The biggest problem in infrastructure finance is the large mis-match between assets and liabilities. Even the funds which are available with financial institutions have a maturity of only five-seven years. Whereas for infrastructure projects, the asset side maturity has to be 10-15 years, said Vasudev.

IDFC is thinking in terms of having relations with other lending institutions to pick up latter maturities of their loans. For example, if IDBI or ICICI gives a seven-year loan, then IDFC would pick up the asset for the latter three years (if the asset maturity is for 10 years). So that is the credit enhancement they plan to do.

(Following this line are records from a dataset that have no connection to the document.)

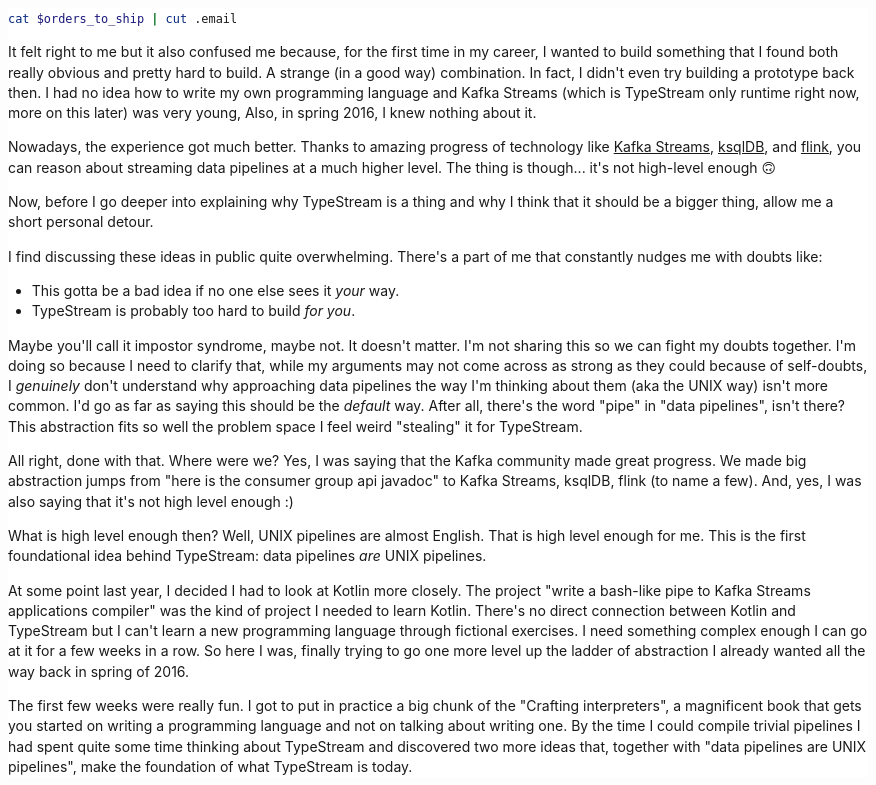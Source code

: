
 ```sh
cat $orders_to_ship | cut .email
```

It felt right to me but it also confused me because, for the first time in my
career, I wanted to build something that I found both really obvious and pretty
hard to build. A strange (in a good way) combination. In fact, I didn't even try
building a prototype back then. I had no idea how to write my own programming
language and Kafka Streams (which is TypeStream only runtime right now, more on
this later) was very young, Also, in spring 2016, I knew nothing about it.

Nowadays, the experience got much better. Thanks to amazing progress of
technology like [Kafka
Streams](https://kafka.apache.org/documentation/streams/),
[ksqlDB](https://ksqldb.io/), and [flink](https://flink.apapche.org), you can
reason about streaming data pipelines at a much higher level. The thing is
though... it's not high-level enough 🙃

Now, before I go deeper into explaining why TypeStream is a thing and why I
think that it should be a bigger thing, allow me a short personal detour.

I find discussing these ideas in public quite overwhelming. There's a part of me
that constantly nudges me with doubts like:

- This gotta be a bad idea if no one else sees it _your_ way.
- TypeStream is probably too hard to build _for you_.

Maybe you'll call it impostor syndrome, maybe not. It doesn't matter. I'm not
sharing this so we can fight my doubts together. I'm doing so because I need to
clarify that, while my arguments may not come across as strong as they could
because of self-doubts, I _genuinely_ don't understand why approaching data
pipelines the way I'm thinking about them (aka the UNIX way) isn't more common.
I'd go as far as saying this should be the _default_ way. After all, there's the
word "pipe" in "data pipelines", isn't there? This abstraction fits so well the
problem space I feel weird "stealing" it for TypeStream.

All right, done with that. Where were we? Yes, I was saying that the Kafka
community made great progress. We made big abstraction jumps from "here is the
consumer group api javadoc" to Kafka Streams, ksqlDB, flink (to name a few).
And, yes, I was also saying that it's not high level enough :)

What is high level enough then? Well, UNIX pipelines are almost English. That is
high level enough for me. This is the first foundational idea behind TypeStream:
data pipelines _are_ UNIX pipelines.

At some point last year, I decided I had to look at Kotlin more closely. The
project "write a bash-like pipe to Kafka Streams applications compiler" was the
kind of project I needed to learn Kotlin. There's no direct connection between
Kotlin and TypeStream but I can't learn a new programming language through
fictional exercises. I need something complex enough I can go at it for a few
weeks in a row. So here I was, finally trying to go one more level up the ladder
of abstraction I already wanted all the way back in spring of 2016.

The first few weeks were really fun. I got to put in practice a big chunk of the
"Crafting interpreters", a magnificent book that gets you started on writing a
programming language and not on talking about writing one. By the time I could
compile trivial pipelines I had spent quite some time thinking about TypeStream
and discovered two more ideas that, together with "data pipelines are UNIX
pipelines", make the foundation of what TypeStream is today.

Therefore, the IDFC should not be considered another financial institution, said Vasudev. It is, in fact, an institution promoted for financing long term instruments, he pointed out.

The government may also revive its earlier proposal to set up an Asset Reconstruction Fund (ARF) to clean up bad debts of weak public sector banks. The ARF, as construed by the Narasimham Committee report in 1991, was an arrangement under which at least a part of the bad and doubtful debts of banks and financial institutions would be taken off the balance sheet at a discounted value.

The committee had proposed the establishment of ARF, if necessary by a special legislation, and recommended that the level of discount be determined by independent auditors on the basis of clear guidelines.

The ARF was to be provided with special powers for recovery, and the capital of the ARF was to be subscribed to by public sector banks and financial institutions. The concept, however, did not win the approval of public sector banks banks.

For various reasons, when the recommendation was processed at that time it was felt that an ARF could pose problems, such as who would fund it, how would the assets of the banks be valued, who would provide the money to buy out the assets at discounted value, and who would do the recovery of those loans, Vasudev said.